Set down, word for word, the stretch of lines from the one containing "协议写错（Day1$\to$Day2 vs Day1--4$\to$Day5）。" to the end of the records below.

DATA TO USE:
---------------

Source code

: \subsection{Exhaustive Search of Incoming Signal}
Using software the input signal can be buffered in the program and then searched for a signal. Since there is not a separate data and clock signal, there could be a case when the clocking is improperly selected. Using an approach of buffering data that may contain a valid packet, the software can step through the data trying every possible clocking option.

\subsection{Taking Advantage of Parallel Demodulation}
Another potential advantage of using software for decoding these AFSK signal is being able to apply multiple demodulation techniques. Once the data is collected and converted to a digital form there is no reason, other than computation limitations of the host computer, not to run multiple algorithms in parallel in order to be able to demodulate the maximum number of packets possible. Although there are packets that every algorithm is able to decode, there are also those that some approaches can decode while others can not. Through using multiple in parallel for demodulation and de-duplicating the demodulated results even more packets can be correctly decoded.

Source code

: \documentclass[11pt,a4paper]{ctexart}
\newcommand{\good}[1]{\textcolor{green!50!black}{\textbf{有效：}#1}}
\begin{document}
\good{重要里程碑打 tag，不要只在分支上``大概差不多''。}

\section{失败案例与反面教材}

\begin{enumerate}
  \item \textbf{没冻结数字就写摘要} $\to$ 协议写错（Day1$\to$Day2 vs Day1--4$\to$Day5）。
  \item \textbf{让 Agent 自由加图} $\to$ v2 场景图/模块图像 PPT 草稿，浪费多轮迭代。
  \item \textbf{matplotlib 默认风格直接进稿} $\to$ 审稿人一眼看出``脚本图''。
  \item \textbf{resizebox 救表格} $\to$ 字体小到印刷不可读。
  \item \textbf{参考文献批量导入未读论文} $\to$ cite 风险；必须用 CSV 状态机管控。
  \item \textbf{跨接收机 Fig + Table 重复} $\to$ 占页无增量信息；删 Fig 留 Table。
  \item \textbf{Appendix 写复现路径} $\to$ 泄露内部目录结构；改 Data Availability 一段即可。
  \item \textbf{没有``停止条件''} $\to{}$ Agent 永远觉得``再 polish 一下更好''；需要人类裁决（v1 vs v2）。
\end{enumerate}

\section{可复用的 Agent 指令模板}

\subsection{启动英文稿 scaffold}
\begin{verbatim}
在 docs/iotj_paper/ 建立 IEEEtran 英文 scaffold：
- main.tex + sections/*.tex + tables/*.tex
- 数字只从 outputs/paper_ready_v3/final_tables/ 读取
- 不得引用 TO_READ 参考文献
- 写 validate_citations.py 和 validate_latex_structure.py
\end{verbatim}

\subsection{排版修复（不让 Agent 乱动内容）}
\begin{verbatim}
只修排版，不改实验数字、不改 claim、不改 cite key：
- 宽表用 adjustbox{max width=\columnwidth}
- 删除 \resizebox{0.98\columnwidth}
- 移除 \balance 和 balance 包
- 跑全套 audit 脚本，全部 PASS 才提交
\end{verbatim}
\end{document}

---------------

RESULT FOR THIS EXERCISE:
  \item \textbf{没冻结数字就写摘要} $\to$ 协议写错（Day1$\to$Day2 vs Day1--4$\to$Day5）。
  \item \textbf{让 Agent 自由加图} $\to$ v2 场景图/模块图像 PPT 草稿，浪费多轮迭代。
  \item \textbf{matplotlib 默认风格直接进稿} $\to$ 审稿人一眼看出``脚本图''。
  \item \textbf{resizebox 救表格} $\to$ 字体小到印刷不可读。
  \item \textbf{参考文献批量导入未读论文} $\to$ cite 风险；必须用 CSV 状态机管控。
  \item \textbf{跨接收机 Fig + Table 重复} $\to$ 占页无增量信息；删 Fig 留 Table。
  \item \textbf{Appendix 写复现路径} $\to$ 泄露内部目录结构；改 Data Availability 一段即可。
  \item \textbf{没有``停止条件''} $\to{}$ Agent 永远觉得``再 polish 一下更好''；需要人类裁决（v1 vs v2）。
\end{enumerate}

\section{可复用的 Agent 指令模板}

\subsection{启动英文稿 scaffold}
\begin{verbatim}
在 docs/iotj_paper/ 建立 IEEEtran 英文 scaffold：
- main.tex + sections/*.tex + tables/*.tex
- 数字只从 outputs/paper_ready_v3/final_tables/ 读取
- 不得引用 TO_READ 参考文献
- 写 validate_citations.py 和 validate_latex_structure.py
\end{verbatim}

\subsection{排版修复（不让 Agent 乱动内容）}
\begin{verbatim}
只修排版，不改实验数字、不改 claim、不改 cite key：
- 宽表用 adjustbox{max width=\columnwidth}
- 删除 \resizebox{0.98\columnwidth}
- 移除 \balance 和 balance 包
- 跑全套 audit 脚本，全部 PASS 才提交
\end{verbatim}
\end{document}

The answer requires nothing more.